Anticipated Consideration of Evidence
A Court is generally required to accept the evidence that a party offers in the requested form and time (art. 152(1) CPC). However, under certain circumstances a Court may anticipate its consideration of evidence and refrain from taking certain evidence presented to it because it does not consider it relevant to the outcome of the case.
Generally, a party must prove its case and demonstrate the existence of all alleged facts from which it derives its rights (art. 8 Swiss Civil Code). Thus, if the party filing a claim cannot produce evidence substantiating its claim, the Court will consider the disputed facts not proven and will not grant the requested relief.
Very Limited Document Disclosure – No Discovery
A document disclosure procedure as practised in common law jurisdictions is alien to Swiss law. Swiss Courts will not grant broad document production requests or fishing expeditions. However, the parties are under a duty to cooperate in the taking of evidence. Accordingly, a Court may order a party, upon specific request of the other party, to produce certain specified documents material to the outcome of the case.

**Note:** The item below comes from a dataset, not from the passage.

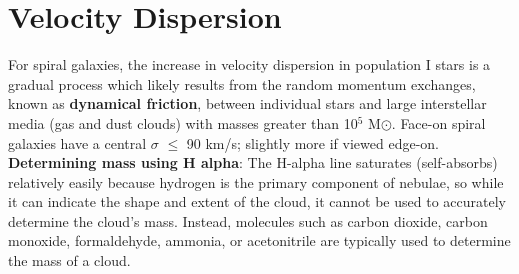 \section{Velocity Dispersion}

For spiral galaxies, the increase in velocity dispersion in population I stars is a gradual process which likely results from the random momentum exchanges, known as \textbf{dynamical friction}, between individual stars and large interstellar media (gas and dust clouds) with masses greater than 10$^5$ M$\odot$. Face-on spiral galaxies have a central $\sigma$ $\leq$ 90 km/s; slightly more if viewed edge-on.
\\

\textbf{Determining mass using H alpha}: The H-alpha line saturates (self-absorbs) relatively easily because hydrogen is the primary component of nebulae, so while it can indicate the shape and extent of the cloud, it cannot be used to accurately determine the cloud's mass. Instead, molecules such as carbon dioxide, carbon monoxide, formaldehyde, ammonia, or acetonitrile are typically used to determine the mass of a cloud.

If a party fails to cooperate without justification, the Court is entitled to draw adverse inferences.
Witnesses of Fact
Any person who is not a party to the proceedings may testify on factual matters that he/she has directly witnessed (art. 169 CPC). Since the Court generally does not take evidence ex officio, it only summons witnesses who have been offered by a party and whose testimony it considers relevant to the case. If summoned by the Court, the witness has the duty to appear at the hearing and to tell the truth. Under certain circumstances set out by statutory law, the witness has the right to refuse testimony, for example, where such testimony would expose the witness to criminal prosecution or civil liability, or based on professional confidentiality. However, the witness is, nonetheless, under an obligation to appear before the Court.
No Written Witness Statements
There are no written Witness Statements and the parties are, in principle, not allowed to discuss the case with their witnesses before they testify. As a general rule, a party should therefore refrain from contacting its witnesses. Lawyers are obliged to exercise their profession conscientiously and with care (Art. 12 lit. a BGFA). They must refrain from any conduct that could cause a risk of influencing a witness. Accordingly, witness preparation is a precarious issue as any influencing or manipulation of the witness is impermissible. If there has been any contact with the witness, e.g., for gathering information, parties and lawyers are well advised to disclose such contact in a transparent manner.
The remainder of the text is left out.